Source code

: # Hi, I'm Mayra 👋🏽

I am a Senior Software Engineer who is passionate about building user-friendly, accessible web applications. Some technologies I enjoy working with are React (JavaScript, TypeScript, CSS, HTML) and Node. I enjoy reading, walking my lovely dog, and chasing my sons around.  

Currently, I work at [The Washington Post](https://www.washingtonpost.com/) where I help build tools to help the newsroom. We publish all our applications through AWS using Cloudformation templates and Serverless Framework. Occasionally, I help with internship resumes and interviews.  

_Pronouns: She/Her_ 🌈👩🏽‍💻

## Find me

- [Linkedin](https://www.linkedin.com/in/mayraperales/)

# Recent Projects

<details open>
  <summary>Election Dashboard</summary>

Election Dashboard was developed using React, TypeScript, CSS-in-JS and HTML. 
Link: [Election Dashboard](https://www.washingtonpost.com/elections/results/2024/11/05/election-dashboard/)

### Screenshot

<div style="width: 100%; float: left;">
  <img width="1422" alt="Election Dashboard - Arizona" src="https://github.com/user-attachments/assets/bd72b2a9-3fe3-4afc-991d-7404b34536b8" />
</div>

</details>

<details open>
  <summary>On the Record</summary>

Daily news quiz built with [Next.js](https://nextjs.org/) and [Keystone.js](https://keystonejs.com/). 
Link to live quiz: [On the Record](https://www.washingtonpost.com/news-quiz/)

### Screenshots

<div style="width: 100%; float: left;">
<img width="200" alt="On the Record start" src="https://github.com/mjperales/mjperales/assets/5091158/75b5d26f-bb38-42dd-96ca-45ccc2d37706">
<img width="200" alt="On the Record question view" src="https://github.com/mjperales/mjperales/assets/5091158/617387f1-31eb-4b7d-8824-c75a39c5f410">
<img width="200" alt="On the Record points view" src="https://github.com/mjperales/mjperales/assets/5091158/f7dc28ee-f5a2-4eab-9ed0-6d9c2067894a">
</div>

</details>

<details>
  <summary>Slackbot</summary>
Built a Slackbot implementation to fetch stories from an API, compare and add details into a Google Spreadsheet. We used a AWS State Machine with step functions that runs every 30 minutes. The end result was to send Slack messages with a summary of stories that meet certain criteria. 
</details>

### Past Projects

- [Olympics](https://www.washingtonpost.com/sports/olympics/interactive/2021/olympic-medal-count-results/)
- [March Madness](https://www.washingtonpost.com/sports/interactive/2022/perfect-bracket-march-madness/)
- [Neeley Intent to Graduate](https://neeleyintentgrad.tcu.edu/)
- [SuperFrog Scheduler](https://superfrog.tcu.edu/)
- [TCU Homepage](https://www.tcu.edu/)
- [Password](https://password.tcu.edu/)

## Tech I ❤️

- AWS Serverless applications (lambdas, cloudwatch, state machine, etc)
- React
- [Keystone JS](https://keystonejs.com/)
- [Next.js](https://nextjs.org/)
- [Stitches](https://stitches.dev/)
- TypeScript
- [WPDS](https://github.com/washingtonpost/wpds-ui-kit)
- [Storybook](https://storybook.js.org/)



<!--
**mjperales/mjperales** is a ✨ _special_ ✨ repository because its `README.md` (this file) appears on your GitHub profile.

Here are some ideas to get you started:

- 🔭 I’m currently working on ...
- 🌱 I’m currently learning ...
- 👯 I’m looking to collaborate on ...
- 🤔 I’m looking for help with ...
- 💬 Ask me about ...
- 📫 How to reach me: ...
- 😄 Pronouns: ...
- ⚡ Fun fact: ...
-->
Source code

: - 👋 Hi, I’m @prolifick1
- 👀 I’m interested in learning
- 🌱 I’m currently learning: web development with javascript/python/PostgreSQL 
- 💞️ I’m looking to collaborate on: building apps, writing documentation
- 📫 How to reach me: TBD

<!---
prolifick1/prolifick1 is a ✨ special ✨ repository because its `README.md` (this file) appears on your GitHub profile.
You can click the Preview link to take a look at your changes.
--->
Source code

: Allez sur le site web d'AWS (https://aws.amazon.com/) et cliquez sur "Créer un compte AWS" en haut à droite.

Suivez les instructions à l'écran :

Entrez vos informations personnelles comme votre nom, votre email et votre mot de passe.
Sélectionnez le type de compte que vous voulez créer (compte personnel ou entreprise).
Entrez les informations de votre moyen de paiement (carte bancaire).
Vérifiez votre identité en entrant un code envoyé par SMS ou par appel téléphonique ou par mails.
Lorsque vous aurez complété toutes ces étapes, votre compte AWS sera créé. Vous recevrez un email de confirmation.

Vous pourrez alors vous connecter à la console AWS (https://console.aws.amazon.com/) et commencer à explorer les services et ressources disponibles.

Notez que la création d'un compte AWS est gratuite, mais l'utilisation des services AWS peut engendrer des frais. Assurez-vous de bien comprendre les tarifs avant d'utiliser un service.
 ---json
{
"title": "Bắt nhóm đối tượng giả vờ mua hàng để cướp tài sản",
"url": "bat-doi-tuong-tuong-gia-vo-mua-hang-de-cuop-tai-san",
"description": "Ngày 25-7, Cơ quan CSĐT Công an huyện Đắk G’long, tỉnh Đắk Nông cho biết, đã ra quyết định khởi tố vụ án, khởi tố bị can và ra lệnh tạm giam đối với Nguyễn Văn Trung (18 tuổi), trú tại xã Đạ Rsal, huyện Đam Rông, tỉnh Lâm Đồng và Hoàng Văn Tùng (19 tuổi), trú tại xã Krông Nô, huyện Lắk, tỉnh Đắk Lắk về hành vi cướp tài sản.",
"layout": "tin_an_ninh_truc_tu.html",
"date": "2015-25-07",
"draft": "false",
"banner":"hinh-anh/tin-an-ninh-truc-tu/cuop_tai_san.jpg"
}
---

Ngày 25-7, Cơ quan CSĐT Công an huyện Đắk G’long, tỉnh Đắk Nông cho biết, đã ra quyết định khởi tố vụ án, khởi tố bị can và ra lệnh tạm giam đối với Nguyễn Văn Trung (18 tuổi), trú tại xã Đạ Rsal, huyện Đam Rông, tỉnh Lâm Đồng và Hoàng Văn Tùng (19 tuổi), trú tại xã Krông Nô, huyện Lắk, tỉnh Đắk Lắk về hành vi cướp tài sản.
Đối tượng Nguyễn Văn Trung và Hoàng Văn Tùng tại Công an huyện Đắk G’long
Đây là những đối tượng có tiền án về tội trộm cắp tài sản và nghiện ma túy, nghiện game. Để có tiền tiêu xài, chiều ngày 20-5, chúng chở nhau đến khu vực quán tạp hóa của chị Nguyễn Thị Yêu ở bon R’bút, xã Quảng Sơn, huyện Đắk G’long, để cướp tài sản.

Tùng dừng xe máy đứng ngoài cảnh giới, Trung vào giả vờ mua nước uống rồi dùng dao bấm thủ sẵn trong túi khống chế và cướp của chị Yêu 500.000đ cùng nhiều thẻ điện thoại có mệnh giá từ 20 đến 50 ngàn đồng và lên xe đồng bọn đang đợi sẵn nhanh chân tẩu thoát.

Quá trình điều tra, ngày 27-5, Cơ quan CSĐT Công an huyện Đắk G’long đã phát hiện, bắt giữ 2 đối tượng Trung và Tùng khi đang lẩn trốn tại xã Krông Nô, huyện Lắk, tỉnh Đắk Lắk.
▬▬▬▬▬▬
> **Instructions for the task**
Pull every line containing "about" out of the data above.

> **Response**
I am a Senior Software Engineer who is passionate about building user-friendly, accessible web applications. Some technologies I enjoy working with are React (JavaScript, TypeScript, CSS, HTML) and Node. I enjoy reading, walking my lovely dog, and chasing my sons around.  
- 💬 Ask me about ...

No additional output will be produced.